At three-and-twenty she was in the full blaze of her beauty; at three-and-thirty she was still unmarried, her looks on the wane, but her romance stronger than ever, not untinged perhaps with a little bitterness towards that sex which had not afforded one man of merit enough to woo and win her.

Partly out of pique with a land so barren of all that could minister to imagination, partly in anger with her brother who had been urging her to a match she disliked, she went abroad to travel, wandered about for a year or two, and at last found herself one winter at Naples.
There was at that time, as secretary to the Greek legation, a young fellow whom repute called the handsomest man in Europe; he was a certain Spiridion Kostalergi, whose title was Prince of Delos, though whether there was such a principality, or that he was its representative, society was not fully agreed upon.

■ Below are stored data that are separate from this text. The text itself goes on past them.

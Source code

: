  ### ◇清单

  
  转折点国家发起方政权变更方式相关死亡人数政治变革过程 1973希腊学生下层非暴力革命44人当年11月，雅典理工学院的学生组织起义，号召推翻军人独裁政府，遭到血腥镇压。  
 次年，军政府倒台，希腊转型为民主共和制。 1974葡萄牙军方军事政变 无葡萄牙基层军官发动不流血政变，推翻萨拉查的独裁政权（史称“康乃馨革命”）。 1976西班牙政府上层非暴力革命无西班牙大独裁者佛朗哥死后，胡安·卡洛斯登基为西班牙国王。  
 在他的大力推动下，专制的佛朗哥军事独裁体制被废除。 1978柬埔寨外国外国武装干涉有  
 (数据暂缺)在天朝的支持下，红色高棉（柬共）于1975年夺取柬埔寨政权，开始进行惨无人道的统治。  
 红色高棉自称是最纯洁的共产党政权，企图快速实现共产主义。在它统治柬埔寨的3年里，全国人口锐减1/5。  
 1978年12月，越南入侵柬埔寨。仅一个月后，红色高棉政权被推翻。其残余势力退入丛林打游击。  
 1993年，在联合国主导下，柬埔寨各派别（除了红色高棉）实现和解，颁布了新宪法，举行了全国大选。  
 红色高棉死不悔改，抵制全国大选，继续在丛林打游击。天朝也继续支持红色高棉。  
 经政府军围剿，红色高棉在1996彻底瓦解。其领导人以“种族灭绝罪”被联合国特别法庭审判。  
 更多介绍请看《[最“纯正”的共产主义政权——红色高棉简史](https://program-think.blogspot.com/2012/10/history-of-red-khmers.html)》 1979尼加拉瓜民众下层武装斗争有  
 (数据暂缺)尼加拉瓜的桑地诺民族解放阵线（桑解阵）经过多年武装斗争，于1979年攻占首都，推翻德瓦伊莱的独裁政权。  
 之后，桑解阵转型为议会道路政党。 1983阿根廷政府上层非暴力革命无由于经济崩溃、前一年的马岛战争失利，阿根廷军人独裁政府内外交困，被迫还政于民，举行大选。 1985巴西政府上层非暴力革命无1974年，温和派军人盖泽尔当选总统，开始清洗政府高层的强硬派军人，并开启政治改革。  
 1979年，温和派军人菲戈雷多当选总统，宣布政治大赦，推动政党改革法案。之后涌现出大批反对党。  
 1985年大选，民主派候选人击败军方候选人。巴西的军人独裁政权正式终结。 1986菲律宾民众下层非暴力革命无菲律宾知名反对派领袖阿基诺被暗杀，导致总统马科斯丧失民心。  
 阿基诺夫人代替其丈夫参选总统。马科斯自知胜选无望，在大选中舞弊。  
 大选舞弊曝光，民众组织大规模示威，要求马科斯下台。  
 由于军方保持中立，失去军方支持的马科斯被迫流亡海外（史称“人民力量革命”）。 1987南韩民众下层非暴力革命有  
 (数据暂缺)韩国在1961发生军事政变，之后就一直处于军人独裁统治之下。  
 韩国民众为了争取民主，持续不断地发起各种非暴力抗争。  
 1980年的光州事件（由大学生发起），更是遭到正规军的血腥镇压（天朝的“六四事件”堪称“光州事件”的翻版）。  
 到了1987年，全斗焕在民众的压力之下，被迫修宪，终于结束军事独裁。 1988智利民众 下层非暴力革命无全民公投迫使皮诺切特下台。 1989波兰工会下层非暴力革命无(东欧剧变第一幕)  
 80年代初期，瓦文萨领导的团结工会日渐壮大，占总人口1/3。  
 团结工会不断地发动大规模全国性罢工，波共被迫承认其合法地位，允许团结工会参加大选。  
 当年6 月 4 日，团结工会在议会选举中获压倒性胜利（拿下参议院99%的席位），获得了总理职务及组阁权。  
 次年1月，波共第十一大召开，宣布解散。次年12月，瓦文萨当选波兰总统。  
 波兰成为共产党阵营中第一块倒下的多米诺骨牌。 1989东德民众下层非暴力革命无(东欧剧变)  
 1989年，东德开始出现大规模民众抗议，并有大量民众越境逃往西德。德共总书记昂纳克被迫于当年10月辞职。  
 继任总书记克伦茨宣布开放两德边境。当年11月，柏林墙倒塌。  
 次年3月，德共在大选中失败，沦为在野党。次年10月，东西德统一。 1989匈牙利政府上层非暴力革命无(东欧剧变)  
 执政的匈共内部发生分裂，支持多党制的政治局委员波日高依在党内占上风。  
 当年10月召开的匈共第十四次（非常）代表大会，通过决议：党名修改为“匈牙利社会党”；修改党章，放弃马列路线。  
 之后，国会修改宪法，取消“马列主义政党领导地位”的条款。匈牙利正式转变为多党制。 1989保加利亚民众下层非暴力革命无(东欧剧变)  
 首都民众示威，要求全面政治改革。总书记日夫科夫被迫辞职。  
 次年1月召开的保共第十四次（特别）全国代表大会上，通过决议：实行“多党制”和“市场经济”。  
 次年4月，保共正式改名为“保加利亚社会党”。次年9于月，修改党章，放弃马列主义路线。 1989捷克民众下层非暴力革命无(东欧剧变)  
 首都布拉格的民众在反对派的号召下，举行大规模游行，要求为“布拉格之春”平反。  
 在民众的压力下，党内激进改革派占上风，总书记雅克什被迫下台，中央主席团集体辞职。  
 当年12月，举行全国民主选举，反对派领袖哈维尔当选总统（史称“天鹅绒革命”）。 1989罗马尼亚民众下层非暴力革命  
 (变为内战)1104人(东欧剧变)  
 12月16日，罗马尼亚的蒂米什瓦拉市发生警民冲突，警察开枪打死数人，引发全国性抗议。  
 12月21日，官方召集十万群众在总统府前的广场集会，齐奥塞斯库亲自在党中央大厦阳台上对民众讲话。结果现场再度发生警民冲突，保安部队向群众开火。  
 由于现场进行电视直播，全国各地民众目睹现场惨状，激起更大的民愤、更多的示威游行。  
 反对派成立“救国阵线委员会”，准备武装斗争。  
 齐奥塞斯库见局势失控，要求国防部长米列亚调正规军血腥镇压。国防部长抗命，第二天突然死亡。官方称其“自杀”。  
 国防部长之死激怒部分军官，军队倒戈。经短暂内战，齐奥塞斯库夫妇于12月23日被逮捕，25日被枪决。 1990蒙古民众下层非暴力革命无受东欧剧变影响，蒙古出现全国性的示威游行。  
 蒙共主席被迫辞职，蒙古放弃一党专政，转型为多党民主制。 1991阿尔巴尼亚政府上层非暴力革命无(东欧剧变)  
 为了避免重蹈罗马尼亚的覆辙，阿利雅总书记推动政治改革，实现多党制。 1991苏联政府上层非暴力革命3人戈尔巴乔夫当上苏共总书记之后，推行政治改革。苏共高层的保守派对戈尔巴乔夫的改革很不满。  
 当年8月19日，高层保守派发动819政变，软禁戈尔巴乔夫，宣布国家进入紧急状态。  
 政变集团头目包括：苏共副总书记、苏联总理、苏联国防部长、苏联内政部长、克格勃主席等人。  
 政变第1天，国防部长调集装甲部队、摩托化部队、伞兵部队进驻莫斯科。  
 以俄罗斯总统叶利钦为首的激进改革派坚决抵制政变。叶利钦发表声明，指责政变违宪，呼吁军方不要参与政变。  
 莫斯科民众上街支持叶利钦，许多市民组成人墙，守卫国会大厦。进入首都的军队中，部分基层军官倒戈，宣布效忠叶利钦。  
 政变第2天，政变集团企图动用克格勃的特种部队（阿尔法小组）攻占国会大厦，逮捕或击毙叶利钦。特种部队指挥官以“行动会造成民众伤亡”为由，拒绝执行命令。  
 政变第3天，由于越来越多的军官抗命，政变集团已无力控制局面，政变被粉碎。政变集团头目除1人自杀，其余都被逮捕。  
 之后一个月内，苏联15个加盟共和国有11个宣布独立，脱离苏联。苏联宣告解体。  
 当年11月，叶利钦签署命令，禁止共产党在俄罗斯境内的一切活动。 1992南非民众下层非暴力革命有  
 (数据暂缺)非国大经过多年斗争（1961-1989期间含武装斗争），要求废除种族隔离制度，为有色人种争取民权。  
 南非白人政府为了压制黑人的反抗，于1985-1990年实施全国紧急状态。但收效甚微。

At all events, Miss Kearney met him at a Court ball, when he wore his national costume, looking, it must be owned, so splendidly handsome that all thought of his princely rank was forgotten in presence of a face and figure that recalled the highest triumphs of ancient art.

It was Antinous come to life in an embroidered cap and a gold-worked jacket, and it was Antinous with a voice like Mario, and who waltzed to perfection.
This splendid creature, a modern Alcibiades in gifts of mind and graces, soon heard, amongst his other triumphs, how a rich and handsome Irish girl had fallen in love with him at first sight.